My experience is that people who are lacking "social skills" aren't actually lacking social skills, they are lacking "social instincts". For people who have them, those social instincts work great 80% of the time, and most people just let them fail 20% of the time instead of applying critical thought to the situation (taking offense where none is meant or just miscommunicating).

Bluntly put, this tool is likely not meant for your consumption and your "lack of social skills" probably makes it much less necessary. You have to use critical thought every time you are in social interaction, so a reminder to do so is just signal noise to you.

Took a while to get it but I can see your final point. Still must note that it makes applying critical thought harder and can lead to opposite results. I guess it would work with people with whom it is established beforehand what the battery is supposed to mean.
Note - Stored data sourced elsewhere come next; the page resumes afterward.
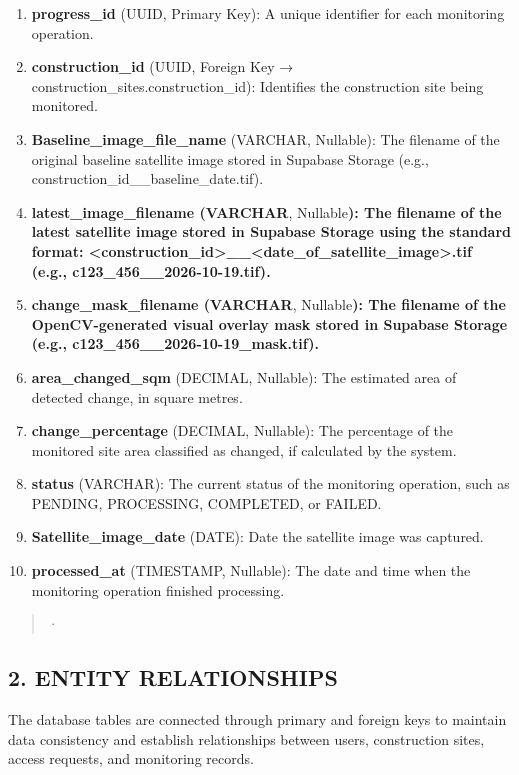 \documentclass[12pt,a4paper]{report}
\begin{document}
\begin{enumerate}
\def\labelenumi{\arabic{enumi}.}
\item
  \textbf{progress\_id} (UUID, Primary Key): A unique identifier for
  each monitoring operation.
\item
  \textbf{construction\_id} (UUID, Foreign Key →
  construction\_sites.construction\_id): Identifies the construction
  site being monitored.
\item
  \textbf{Baseline\_image\_file\_name} (VARCHAR, Nullable): The filename
  of the original baseline satellite image stored in Supabase Storage
  (e.g., construction\_id\_\_baseline\_date.tif).
\item
  \textbf{latest\_image\_filename (VARCHAR}, Nullable\textbf{): The
  filename of the latest satellite image stored in Supabase Storage
  using the standard format:
  \textless construction\_id\textgreater\_\_\textless date\_of\_satellite\_image\textgreater.tif
  (e.g., c123\_456\_\_2026-10-19.tif).}
\item
  \textbf{change\_mask\_filename (VARCHAR}, Nullable\textbf{): The
  filename of the OpenCV-generated visual overlay mask stored in
  Supabase Storage (e.g., c123\_456\_\_2026-10-19\_mask.tif).}
\item
  \textbf{area\_changed\_sqm} (DECIMAL, Nullable): The estimated area of
  detected change, in square metres.
\item
  \textbf{change\_percentage} (DECIMAL, Nullable): The percentage of the
  monitored site area classified as changed, if calculated by the
  system.
\item
  \textbf{status} (VARCHAR): The current status of the monitoring
  operation, such as PENDING, PROCESSING, COMPLETED, or FAILED.
\item
  \textbf{Satellite\_image\_date} (DATE): Date the satellite image was
  captured.
\item
  \textbf{processed\_at} (TIMESTAMP, Nullable): The date and time when
  the monitoring operation finished processing.
\end{enumerate}

\begin{quote}
·
\end{quote}

\subsection{2. ENTITY RELATIONSHIPS}\label{entity-relationships}

The database tables are connected through primary and foreign keys to
maintain data consistency and establish relationships between users,
construction sites, access requests, and monitoring records.
\end{document}
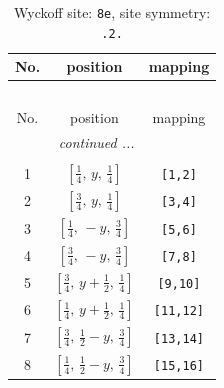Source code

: \documentclass[fleqn,8pt]{jsarticle}
\begin{document}
\begin{longtable}{ccc}
\caption{Wyckoff site: {\tt 8e}, site symmetry: {\tt .2.}}
 \\
 \hline \hline
No. & position & mapping \\ \hline \endfirsthead

\multicolumn{2}{l}{\tablename\ \thetable{}} \\
 \hline \hline
No. & position & mapping \\ \hline \endhead

 \hline \hline
\multicolumn{2}{r}{\footnotesize\it continued ...} \\ \endfoot

 \hline \hline
\multicolumn{2}{r}{} \\ \endlastfoot

1 & $\left[ \frac{1}{4},\, y,\, \frac{1}{4} \right]$ & {\tt [1,2]} \\ \hline
2 & $\left[ \frac{3}{4},\, y,\, \frac{1}{4} \right]$ & {\tt [3,4]} \\ \hline
3 & $\left[ \frac{1}{4},\, - y,\, \frac{3}{4} \right]$ & {\tt [5,6]} \\ \hline
4 & $\left[ \frac{3}{4},\, - y,\, \frac{3}{4} \right]$ & {\tt [7,8]} \\ \hline
5 & $\left[ \frac{3}{4},\, y + \frac{1}{2},\, \frac{1}{4} \right]$ & {\tt [9,10]} \\ \hline
6 & $\left[ \frac{1}{4},\, y + \frac{1}{2},\, \frac{1}{4} \right]$ & {\tt [11,12]} \\ \hline
7 & $\left[ \frac{3}{4},\, \frac{1}{2} - y,\, \frac{3}{4} \right]$ & {\tt [13,14]} \\ \hline
8 & $\left[ \frac{1}{4},\, \frac{1}{2} - y,\, \frac{3}{4} \right]$ & {\tt [15,16]} \\
\end{longtable}
\renewcommand{\arraystretch}{1.2}
\end{document}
The first point, thanks for the insight. Depending on the type of pain it can be the opposite for me, sometimes I find it easier to distract myself from it by talking to others. I am normally not inclined to talk IRL, but being badly ill and weak turns me into a more pleasant person apparently.

Totally the same on distracting myself from pain by talking to others pattern! It is a big part of why I put myself in social situations despite being in pain.
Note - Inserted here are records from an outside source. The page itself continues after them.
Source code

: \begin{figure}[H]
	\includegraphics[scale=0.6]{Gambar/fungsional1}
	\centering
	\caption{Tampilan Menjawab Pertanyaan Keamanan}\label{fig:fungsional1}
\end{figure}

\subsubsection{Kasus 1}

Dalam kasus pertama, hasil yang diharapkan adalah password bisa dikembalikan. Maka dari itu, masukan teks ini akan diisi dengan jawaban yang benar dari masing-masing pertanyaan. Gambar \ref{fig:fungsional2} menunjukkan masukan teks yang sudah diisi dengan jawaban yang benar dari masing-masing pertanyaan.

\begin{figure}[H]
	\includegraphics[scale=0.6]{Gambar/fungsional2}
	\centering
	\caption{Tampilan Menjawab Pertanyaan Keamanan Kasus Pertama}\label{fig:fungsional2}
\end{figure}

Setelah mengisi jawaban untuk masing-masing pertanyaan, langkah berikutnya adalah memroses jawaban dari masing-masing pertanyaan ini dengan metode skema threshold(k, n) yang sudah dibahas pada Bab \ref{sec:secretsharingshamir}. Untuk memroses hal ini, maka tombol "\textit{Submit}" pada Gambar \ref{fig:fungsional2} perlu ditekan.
At the end of the day, it is all crappy 1st order approximations of ideal behavior. That is the best humans can do. So we should try and make sure the "error" on those gets spread around/rotated in time rather than consistently excluding anybody.

I've only heard the term used by introverts, neurodivergent folk, etc to describe limited capacity/stamina for being in social situations before they become fatigued and overwhelmed.
I know that I have a social battery. Basically, I get warn down on conversations and social interactions. Typically, this manifests in two ways:

* I'm more prone to day dream/wander away from the conversation.
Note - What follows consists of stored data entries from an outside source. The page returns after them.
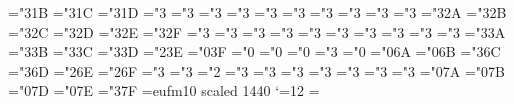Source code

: \mathchardef\gnapprox="3\msb@1B \mathchardef\nsim="3\msb@1C
\mathchardef\ncong="3\msb@1D
\def\napprox{\not\approx}
\mathchardef\varsubsetneq="3
\mathchardef\varsupsetneq="3
\mathchardef\nsubseteqq="3
\mathchardef\nsupseteqq="3
\mathchardef\subsetneqq="3
\mathchardef\supsetneqq="3
\mathchardef\varsubsetneqq="3
\mathchardef\varsupsetneqq="3
\mathchardef\subsetneq="3 \mathchardef\supsetneq="3
\mathchardef\nsubseteq="3\msb@2A \mathchardef\nsupseteq="3\msb@2B
\mathchardef\nparallel="3\msb@2C \mathchardef\nmid="3\msb@2D
\mathchardef\nshortmid="3\msb@2E
\mathchardef\nshortparallel="3\msb@2F
\mathchardef\nvdash="3 \mathchardef\nVdash="3
\mathchardef\nvDash="3 \mathchardef\nVDash="3
\mathchardef\ntrianglerighteq="3
\mathchardef\ntrianglelefteq="3
\mathchardef\ntriangleleft="3
\mathchardef\ntriangleright="3
\mathchardef\nleftarrow="3
\mathchardef\nrightarrow="3
\mathchardef\nLeftarrow="3\msb@3A
\mathchardef\nRightarrow="3\msb@3B
\mathchardef\nLeftrightarrow="3\msb@3C
\mathchardef\nleftrightarrow="3\msb@3D
\mathchardef\divideontimes="2\msb@3E
\mathchardef\varnothing="0\msb@3F \mathchardef\nexists="0
\mathchardef\mho="0 \mathchardef\eth="0
\mathchardef\eqsim="3 \mathchardef\beth="0
\mathchardef\gimel="0\msb@6A \mathchardef\daleth="0\msb@6B
\mathchardef\lessdot="3\msb@6C \mathchardef\gtrdot="3\msb@6D
\mathchardef\ltimes="2\msb@6E \mathchardef\rtimes="2\msb@6F
\mathchardef\shortmid="3
\mathchardef\shortparallel="3
\mathchardef\smallsetminus="2
\mathchardef\thicksim="3 \mathchardef\thickapprox="3
\mathchardef\approxeq="3 \mathchardef\succapprox="3
\mathchardef\precapprox="3
\mathchardef\curvearrowleft="3
\mathchardef\curvearrowright="3
\mathchardef\digamma="0\msb@7A \mathchardef\varkappa="0\msb@7B
\mathchardef\hslash="0\msb@7D \mathchardef\hbar="0\msb@7E
\mathchardef\backepsilon="3\msb@7F
\def\Bbb{\ifmmode\let\next\Bbb@\else
 \def\next{\errmessage{Use \string\Bbb\space only in math mode}}\fi\next}
\def\Bbb@#1{{\Bbb@@{#1}}}
\def\Bbb@@#1{\fam\msbfam#1}
\font\sacfont=eufm10 scaled 1440 \catcode`\@=12
\def\sla#1{\mkern-1.5mu\raise0.4pt\hbox{$\not$}\mkern1.2mu #1\mkern 0.7mu}
\def\Dbar{\mkern-1.5mu\raise0.4pt\hbox{$\not$}\mkern-.1mu {\rm D}\mkern.1mu}
\def\Abar{\mkern1.mu\raise0.4pt\hbox{$\not$}\mkern-1.3mu A\mkern.1mu}
\nopagenumbers
\headline={\ifnum{}\hfill\else\draftdate\hfil{\headrm\folio}%
\hfil\hphantom{\draftdate}\fi} \else{} \hoffset=8mm \voffset=16mm
\def\hskipb#1#2{\hskip#1#2}
\def\sla#1{\mkern-1.5mu\raise0.5pt\hbox{$\not$}\mkern1.2mu #1\mkern 0.7mu}
\def\Dbar{\mkern-1.5mu\raise0.5pt\hbox{$\not$}\mkern-.1mu {\rm D}\mkern.1mu}
\def\Abar{\mkern1.mu\raise0.5pt\hbox{$\not$}\mkern-1.3mu A\mkern.1mu}
\fi

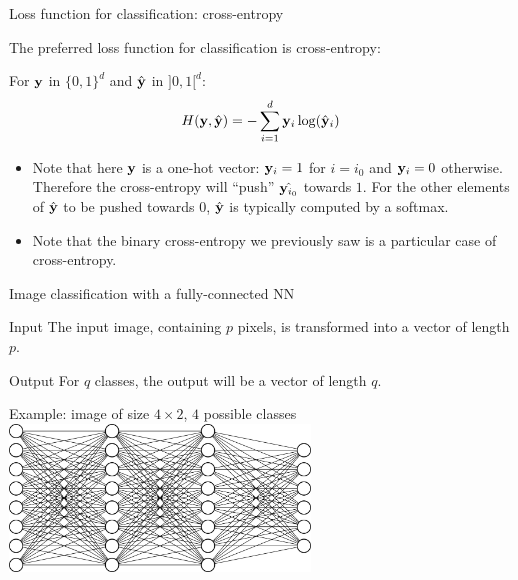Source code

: \documentclass[xcolor=pdftex,dvipsnames,table,mathserif]{beamer}
\begin{document}
\begin{frame}{Loss function for classification: cross-entropy}

  The preferred loss function for classification is cross-entropy:

  \begin{block}{}
    For $\mathbf{y}$ in $\{0, 1\}^d$ and $\hat{\mathbf{y}}$ in $]0, 1[^d$:
        \[
        H(\mathbf{y}, \hat{\mathbf{y}}) = - \sum_{i=1}^d \mathbf{y}_i \log(\hat{\mathbf{y}}_i)
        \]
  \end{block}

  \pause

\begin{itemize}
\item   Note that here $\mathbf{y}$ is a one-hot vector: $\mathbf{y}_i = 1$ for $i=i_0$ and $\mathbf{y}_i=0$ otherwise. Therefore the cross-entropy will ``push'' $\hat{\mathbf{y}_{i_0}}$ towards $1$. For the other elements of $\hat{\mathbf{y}}$ to be pushed towards $0$, $\hat{\mathbf{y}}$ is typically computed by a softmax.
  \pause
\item   Note that the binary cross-entropy we previously saw is a particular case of cross-entropy.

\end{itemize}

\end{frame}

\begin{frame}{Image classification with a fully-connected NN}

  \begin{block}{Input}
    The input image, containing $p$ pixels, is transformed into a vector of length $p$.
  \end{block}

  \begin{block}{Output}
    For $q$ classes, the output will be a vector of length $q$.
  \end{block}

  \pause

  \begin{block}{Example: image of size $4 \times 2$, $4$ possible classes}
    \centering
    \includegraphics[width=0.6\textwidth]{mini_reseau3_bis}
  \end{block}

\end{frame}
\end{document}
* I'm going to struggle to actively keep a conversation going.

I don't think I could ever wear a pin like this, but for me low social battery would indicate "I'm less likely to be highly engaged in a conversation". Could be the most interesting conversation in the world, but I'd simply be unable to engage at a high level.

A battery accumulates something desirable, right?

I think I got it finally. What you describe is aloneness battery. First you have a lot of it, then it drains and you need to recharge. It is the opposite of “social battery”, but does not roll off the tongue.

“Social battery” means you have a lot of social interaction as optimal state, then it drains and you need to replenish.

> A battery accumulates something desirable, right?

That an interesting way of looking at a battery. I've never thought of it that way.

In my opinion, batteries provide power/energy to something else. In that sense, "social batteries" provide the energy to have social interactions. When those deplete, social interactions run out.

IME people use it to refer to their capacity to cope with people, small talk, etc. equivalently 'stamina'.
“Low on stamina” actually makes sense.